Les réponses aux questions que vous vous posez à propos de cette lettre.

La démission d'un fonctionnaire est-elle automatique une fois la lettre envoyée ?
Non. La démission ne produit aucun effet tant qu'elle n'est pas acceptée par l'autorité investie du pouvoir de nomination. Conformément à l'article L551-1 du Code général de la fonction publique, elle prend effet à la date fixée par cette autorité, et non à la date souhaitée par l'agent. L'agent doit continuer à exercer ses fonctions jusqu'à cette date.
Quel est le délai dont dispose l'administration pour répondre ?

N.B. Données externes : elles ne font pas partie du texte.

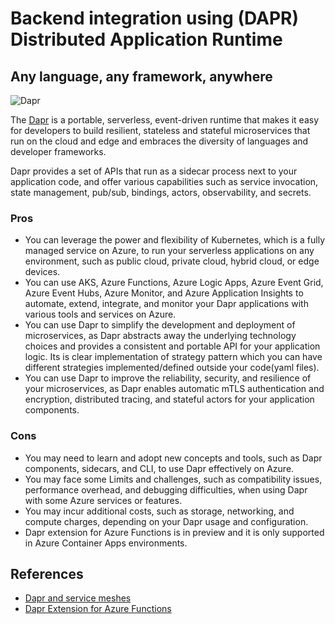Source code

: # Backend integration using (DAPR) Distributed Application Runtime

## Any language, any framework, anywhere

![Dapr](https://docs.dapr.io/images/overview.png)

The [Dapr](https://github.com/dapr/community/blob/master/README.md) is a portable, serverless, event-driven runtime that makes it easy for developers to build resilient, stateless and stateful microservices that run on the cloud and edge and embraces the diversity of languages and developer frameworks.

Dapr provides a set of APIs that run as a sidecar process next to your application code, and offer various capabilities such as service invocation, state management, pub/sub, bindings, actors, observability, and secrets.

### Pros

- You can leverage the power and flexibility of Kubernetes, which is a fully managed service on Azure, to run your serverless applications on any environment, such as public cloud, private cloud, hybrid cloud, or edge devices.
- You can use AKS, Azure Functions, Azure Logic Apps, Azure Event Grid, Azure Event Hubs, Azure Monitor, and Azure Application Insights to automate, extend, integrate, and monitor your Dapr applications with various tools and services on Azure.
- You can use Dapr to simplify the development and deployment of microservices, as Dapr abstracts away the underlying technology choices and provides a consistent and portable API for your application logic. Its is clear implementation of strategy pattern which you can have different strategies implemented/defined outside your code(yaml files).
- You can use Dapr to improve the reliability, security, and resilience of your microservices, as Dapr enables automatic mTLS authentication and encryption, distributed tracing, and stateful actors for your application components.

### Cons

- You may need to learn and adopt new concepts and tools, such as Dapr components, sidecars, and CLI, to use Dapr effectively on Azure.
- You may face some Limits and challenges, such as compatibility issues, performance overhead, and debugging difficulties, when using Dapr with some Azure services or features.
- You may incur additional costs, such as storage, networking, and compute charges, depending on your Dapr usage and configuration.
- Dapr extension for Azure Functions is in preview and it is only supported in Azure Container Apps environments.

## References

- [Dapr and service meshes](https://docs.dapr.io/concepts/service-mesh/)
- [Dapr Extension for Azure Functions](https://learn.microsoft.com/en-us/azure/azure-functions/functions-bindings-dapr?tabs=in-process%2Cpreview-bundle-v4x%2Cbicep1&pivots=programming-language-csharp)
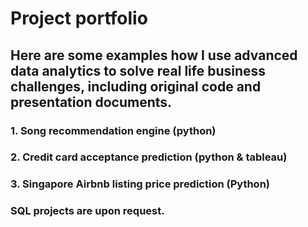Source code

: # Project portfolio

## Here are some examples how I use advanced data analytics to solve real life business challenges, including original code and presentation documents.

### 1. Song recommendation engine (python)

### 2. Credit card acceptance prediction (python & tableau)

### 3. Singapore Airbnb listing price prediction (Python)



### SQL projects are upon request.









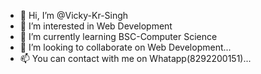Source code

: - 👋 Hi, I’m @Vicky-Kr-Singh
- 👀 I’m interested in Web Development
- 🌱 I’m currently learning BSC-Computer Science
- 💞️ I’m looking to collaborate on Web Development...
- 📫 You can contact with me on Whatapp(8292200151)...
<!---
Vicky-Kr-Singh/Vicky-Kr-Singh is a ✨ special ✨ repository because its `README.md` (this file) appears on your GitHub profile.
You can click the Preview link to take a look at your changes.
--->
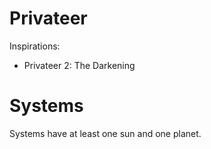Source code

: # Privateer

Inspirations:

- Privateer 2: The Darkening

# Systems

Systems have at least one sun and one planet.
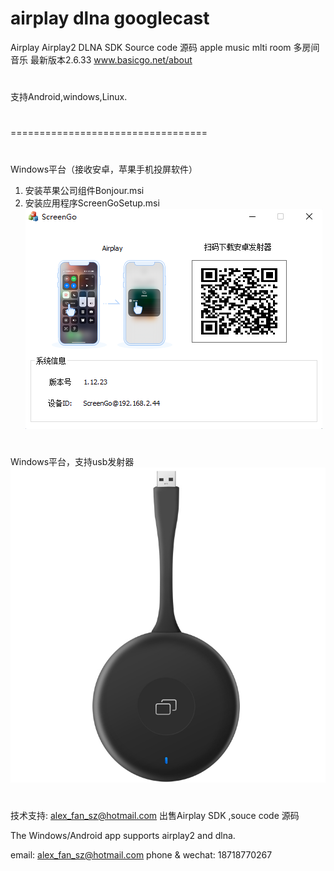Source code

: # airplay dlna googlecast
Airplay Airplay2 DLNA SDK Source code 源码 apple music mlti room 多房间音乐
最新版本2.6.33
www.basicgo.net/about
#
支持Android,windows,Linux.

#
#
#
#
==================================
#
Windows平台（接收安卓，苹果手机投屏软件）
1. 安装苹果公司组件Bonjour.msi
2. 安装应用程序ScreenGoSetup.msi
![image](win_reciever.png)
#
Windows平台，支持usb发射器
![image](Windows/sender/U2_Source.jpg)
#
技术支持: alex_fan_sz@hotmail.com
出售Airplay SDK ,souce code 源码

The Windows/Android app supports airplay2 and dlna.

email: alex_fan_sz@hotmail.com
phone & wechat: 18718770267
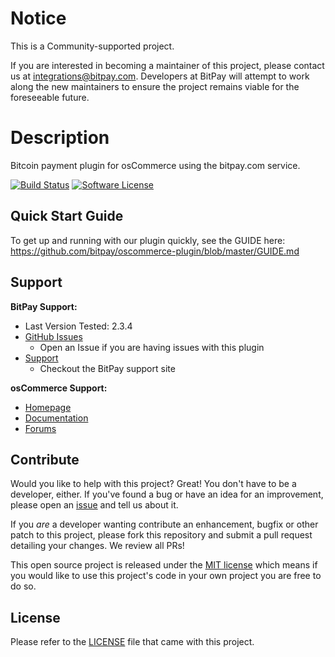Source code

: # Notice

This is a Community-supported project.

If you are interested in becoming a maintainer of this project, please contact us at integrations@bitpay.com. Developers at BitPay will attempt to work along the new maintainers to ensure the project remains viable for the foreseeable future.

# Description

Bitcoin payment plugin for osCommerce using the bitpay.com service.

[![Build Status](https://travis-ci.org/bitpay/oscommerce-plugin.svg?branch=master)](https://travis-ci.org/bitpay/oscommerce-plugin) [![Software License](https://img.shields.io/badge/license-MIT-orange.svg?style=flat)](LICENSE.md)

## Quick Start Guide

To get up and running with our plugin quickly, see the GUIDE here: https://github.com/bitpay/oscommerce-plugin/blob/master/GUIDE.md


## Support

**BitPay Support:**

* Last Version Tested: 2.3.4
* [GitHub Issues](https://github.com/bitpay/oscommerce-plugin/issues)
  * Open an Issue if you are having issues with this plugin
* [Support](https://help.bitpay.com)
  * Checkout the BitPay support site

**osCommerce Support:**

* [Homepage](https://www.oscommerce.com/)
* [Documentation](http://library.oscommerce.com/)
* [Forums](http://forums.oscommerce.com/)

## Contribute

Would you like to help with this project?  Great!  You don't have to be a developer, either.  If you've found a bug or have an idea for an improvement, please open an [issue](https://github.com/bitpay/oscommerce-plugin/issues) and tell us about it.

If you *are* a developer wanting contribute an enhancement, bugfix or other patch to this project, please fork this repository and submit a pull request detailing your changes. We review all PRs!

This open source project is released under the [MIT license](http://opensource.org/licenses/MIT) which means if you would like to use this project's code in your own project you are free to do so.

## License

Please refer to the [LICENSE](https://github.com/bitpay/oscommerce-plugin/blob/master/LICENSE) file that came with this project.
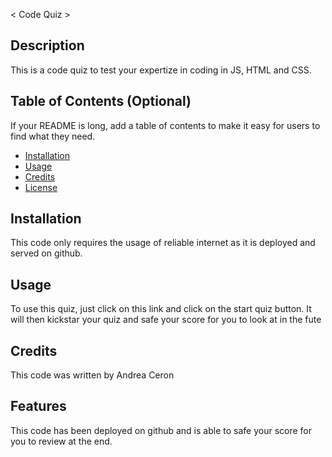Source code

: < Code Quiz >

## Description

This is a code quiz to test your expertize in coding in JS, HTML and CSS.

## Table of Contents (Optional)

If your README is long, add a table of contents to make it easy for users to find what they need.

- [Installation](#installation)
- [Usage](#usage)
- [Credits](#credits)
- [License](#license)

## Installation

This code only requires the usage of reliable internet as it is deployed and served on github.

## Usage

To use this quiz, just click on this link and click on the start quiz button. It will then kickstar your quiz and safe your score for you to look at in the fute

## Credits

This code was written by Andrea Ceron

## Features

This code has been deployed on github and is able to safe your score for you to review at the end.
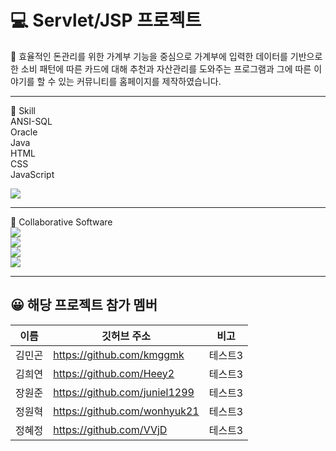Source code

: 

# 💻 Servlet/JSP 프로젝트


📝 효율적인 돈관리를 위한 가계부 기능을 중심으로 가계부에 입력한 데이터를 기반으로한 소비 패턴에 따른 카드에 대해 추천과 자산관리를 도와주는 프로그램과 그에 따른 이야기를 할 수 있는 커뮤니티를 홈페이지를 제작하였습니다.

<hr/>
<div align="left">
  📕 Skill  <br/>
ANSI-SQL  <br/> 
Oracle <br/>
Java <br/>
HTML <br/>
CSS <br/>
JavaScript <br/>

<img src="https://img.shields.io/badge/oracle-F80000?style=for-the-badge&logo=oracle&logoColor=white"> <br/>

<hr/>

📂 Collaborative Software <br/>
<img src="https://img.shields.io/badge/github-181717?style=for-the-badge&logo=github&logoColor=white">   <br/> 
<img src="https://img.shields.io/badge/canva-00C4CC?style=for-the-badge&logo=canva&logoColor=white">   <br/> 
<img src="https://img.shields.io/badge/googledocs-4285F4?style=for-the-badge&logo=googledocs&logoColor=white">  <br/> 
<img src="https://img.shields.io/badge/discord-5865F2?style=for-the-badge&logo=discord&logoColor=white"> <br/>

  <hr/>


## 😀  해당 프로젝트 참가 멤버

|이름|깃허브 주소|비고|
|------|---|---|
|김민곤|https://github.com/kmggmk|테스트3|
|김희연|https://github.com/Heey2|테스트3|
|장원준|https://github.com/juniel1299|테스트3|
|정원혁|https://github.com/wonhyuk21|테스트3|
|정혜정|https://github.com/VVjD|테스트3|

Dans la fonction publique de l'État, l'administration dispose d'un délai impératif de quatre mois pour notifier sa décision (article 58 du décret n° 85-986 du 16 septembre 1985). Dans la fonction publique territoriale, ce délai est d'un mois à compter de la réception de la demande (article L551-1 du Code général de la fonction publique) ; un délai équivalent s'applique dans la fonction publique hospitalière. Le silence ne vaut pas acceptation tacite.
Peut-on revenir sur sa démission ?
Avant l'acceptation, l'agent peut retirer sa demande. En revanche, une fois la démission régulièrement acceptée par l'autorité compétente, elle devient irrévocable en application de l'article L551-1 du Code général de la fonction publique. L'agent ne peut plus se rétracter et perd la qualité de fonctionnaire, ce qui entraîne sa radiation des cadres.
Quelle est la différence avec la rupture conventionnelle dans la fonction publique ?
La démission est une démarche unilatérale de l'agent, sans indemnité de départ. La rupture conventionnelle (articles L552-1 à L552-5 du Code général de la fonction publique) résulte d'un accord commun entre l'agent et l'administration et ouvre droit à une indemnité spécifique de rupture conventionnelle, encadrée par un plancher et un plafond fixés par décret.